Items listed in a dataset:

—————

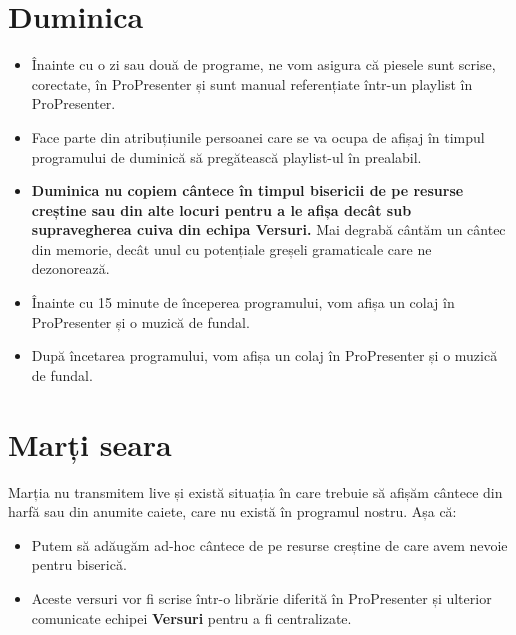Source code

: \documentclass[epjST]{svjour}
\begin{document}
  \section{Duminica}
  \label{sec:3}
  \begin{itemize}
    \item Înainte cu o zi sau două de programe, ne vom asigura că piesele sunt
      scrise, corectate, în ProPresenter și sunt manual referențiate într-un
      playlist în ProPresenter.

    \item Face parte din atribuțiunile persoanei care se va ocupa de afișaj în timpul
      programului de duminică să pregătească playlist-ul în prealabil.

    \item \textbf{Duminica nu copiem cântece în timpul bisericii de pe resurse
      creștine sau din alte locuri pentru a le afișa decât sub supravegherea
      cuiva din echipa \textbf{Versuri}.} Mai degrabă cântăm un cântec din
      memorie, decât unul cu potențiale greșeli gramaticale care ne dezonorează.

    \item Înainte cu 15 minute de începerea programului, vom afișa un colaj în
      ProPresenter și o muzică de fundal.

    \item După încetarea programului, vom afișa un colaj în ProPresenter și o
      muzică de fundal.
  \end{itemize}

  \section{Marți seara}
  \label{sec:6} Marția nu transmitem live și există situația în care trebuie să
  afișăm cântece din harfă sau din anumite caiete, care nu există în programul nostru.
  Așa că:
  \begin{itemize}
    \item Putem să adăugăm ad-hoc cântece de pe resurse creștine de care avem nevoie
      pentru biserică.

    \item Aceste versuri vor fi scrise într-o librărie diferită în ProPresenter și
      ulterior comunicate echipei \textbf{Versuri} pentru a fi centralizate.
  \end{itemize}
\end{document}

—————

YOUR OBJECTIVE -
Would you write out all of the data exactly as it stands, without the pictures?

TASK RESPONSE -
Source code

: \documentclass[epjST]{svjour}
\begin{document}
  \section{Duminica}
  \label{sec:3}
  \begin{itemize}
    \item Înainte cu o zi sau două de programe, ne vom asigura că piesele sunt
      scrise, corectate, în ProPresenter și sunt manual referențiate într-un
      playlist în ProPresenter.

    \item Face parte din atribuțiunile persoanei care se va ocupa de afișaj în timpul
      programului de duminică să pregătească playlist-ul în prealabil.

    \item \textbf{Duminica nu copiem cântece în timpul bisericii de pe resurse
      creștine sau din alte locuri pentru a le afișa decât sub supravegherea
      cuiva din echipa \textbf{Versuri}.} Mai degrabă cântăm un cântec din
      memorie, decât unul cu potențiale greșeli gramaticale care ne dezonorează.

    \item Înainte cu 15 minute de începerea programului, vom afișa un colaj în
      ProPresenter și o muzică de fundal.

    \item După încetarea programului, vom afișa un colaj în ProPresenter și o
      muzică de fundal.
  \end{itemize}

  \section{Marți seara}
  \label{sec:6} Marția nu transmitem live și există situația în care trebuie să
  afișăm cântece din harfă sau din anumite caiete, care nu există în programul nostru.
  Așa că:
  \begin{itemize}
    \item Putem să adăugăm ad-hoc cântece de pe resurse creștine de care avem nevoie
      pentru biserică.

    \item Aceste versuri vor fi scrise într-o librărie diferită în ProPresenter și
      ulterior comunicate echipei \textbf{Versuri} pentru a fi centralizate.
  \end{itemize}
\end{document}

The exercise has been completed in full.